Maize hybrid breeding started over 100 years ago, has increased yield and vigor through improved genetics in conjunction with increased fertilizer and pesticide use, planting density, and agricultural mechanization. Stomata are expected to change in response to rising atmospheric CO 2 concentration and average temperature anomalies (°C). Yet, the impact of long-term maize breeding over the past century on stomatal traits and their responses to climate factors remains poorly understood. We evaluated stomatal traits at the seedling stage in 27 maize hybrids released from 1920 to 2022, grown under controlled conditions. Modern hybrids (2013 ‒ 2022) had a smaller total stomatal pore area (9.17 x 10 8 μm 2 ) than (1920 ‒ 2012) historical ERA hybrids (9.94 x 10 8 μm 2 ; p ≤ 0.001), a higher stomatal density (47.2 per mm -2 ) vs. historical ERA hybrids (44.5), and a smaller leaf area (17.9 cm 2 vs. 20.5 cm 2 ). No significant differences were found in the size (μm 2 ), length (μm), or width (μm) of stomata between the two groups. Stomatal density increased, while all other traits decreased in modern hybrids. Stomatal density was negatively correlated with stomatal size (r = -0.62), length (r = -0.57), width (r = - 0.54), and leaf area (r = -0.54). Stomatal size had a negative correlation with atmospheric CO 2 concentration (r = -0.22) and average temperature anomalies (°C) (r = -0.35) in the hybrid’s year of release and climate proxies. In contrast, stomatal density had a positive correlation with both atmospheric CO 2 concentration and average temperature anomalies (°C) (r = 0.44) in year of release. Total stomatal pore area negatively correlated with atmospheric CO 2 concentration (r = -0.45) and average temperature anomalies (°C) (r = -0.36). Our study indicates that maize stomatal traits suggest inadvertent selection for key stomatal traits (density and size), total stomatal pore area (per year decline of about 0.02%) associated with yield stability and environmental adaptation.

Highlights

  • Maize stomatal traits changed through environmental (CO 2 and °C) adaptation but total stomatal pore area, effects indirectly by decreased leaf area in maize hybrids representing 100 years of long-term breeding for yield.

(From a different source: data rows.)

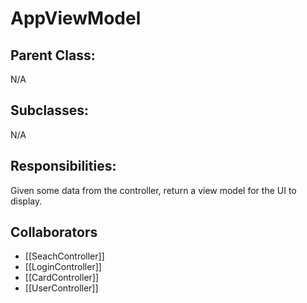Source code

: # AppViewModel 

## Parent Class:
N/A

## Subclasses:
N/A

## Responsibilities:
Given some data from the controller, return a view model for the UI to display.

## Collaborators
- [[SeachController]]
- [[LoginController]]
- [[CardController]]
- [[UserController]]
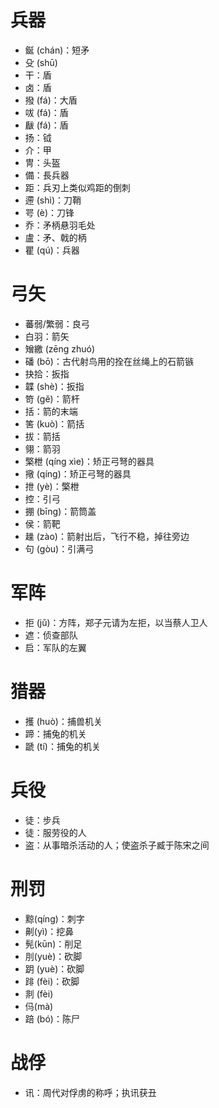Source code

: 
# 兵器
* 鋋 (chán)：短矛
* 殳 (shū)
* 干：盾
* 卤：盾
* 撥 (fá)：大盾
* 㕹 (fá)：盾
* 瞂 (fá)：盾
* 扬：钺
* 介：甲
* 冑：头盔
* 備：長兵器
* 距：兵刃上类似鸡距的倒刺
* 遰 (shì)：刀鞘
* 咢 (è)：刀锋
* 乔：矛柄悬羽毛处
* 盧：矛、戟的柄
* 瞿 (qú)：兵器
# 弓矢
* 蕃弱/繁弱：良弓
* 白羽：箭矢
* 矰繳 (zēng zhuó)
* 磻 (bō)：古代射鸟用的拴在丝绳上的石箭镞
* 抉拾：扳指
* 韘 (shè)：扳指
* 笴 (gě)：箭杆
* 括：箭的末端
* 筈 (kuò)：箭括
* 拔：箭括
* 翎：箭羽
* 檠枻 (qíng xìe)：矫正弓弩的器具
* 擏 (qíng)：矫正弓弩的器具
* 抴 (yè)：檠枻
* 控：引弓
* 掤 (bīng)：箭筒盖
* 侯：箭靶
* 趮 (zào)：箭射出后，飞行不稳，掉往旁边
* 句 (gòu)：引满弓
# 军阵
* 拒 (jǔ)：方阵，郑子元请为左拒，以当蔡人卫人
* 遮：侦查部队
* 启：军队的左翼
# 猎器
* 擭 (huò)：捕兽机关
* 蹄：捕兔的机关
* 蹏 (tí)：捕兔的机关
# 兵役
* 徒：步兵
* 徒：服劳役的人
* 盗：从事暗杀活动的人；使盗杀子臧于陈宋之间
# 刑罚
* 黥(qíng)：刺字
* 劓(yì)：挖鼻
* 髡(kūn)：削足
* 刖(yuè)：砍脚
* 跀 (yuè)：砍脚
* 䠊 (fèi)：砍脚
* 剕 (fèi)
* 㐷(mà)
* 踣 (bó)：陈尸
# 战俘
* 讯：周代对俘虏的称呼；执讯获丑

  • A negative correlation was observed across 27 ERA hybrids between stomatal density and stomatal size, length, width and leaf area. Stomatal density increases while stomata size, length width and leaf area decrease per se.

  • Over the past 100 years, the total stomatal pore area on leaves decreased, while stomatal density increased as leaf area declined, revealing a connection between these two patterns.

  • A negative correlation was found between total stomatal pore area and atmospheric CO 2 concentrations, and temperature over the past century.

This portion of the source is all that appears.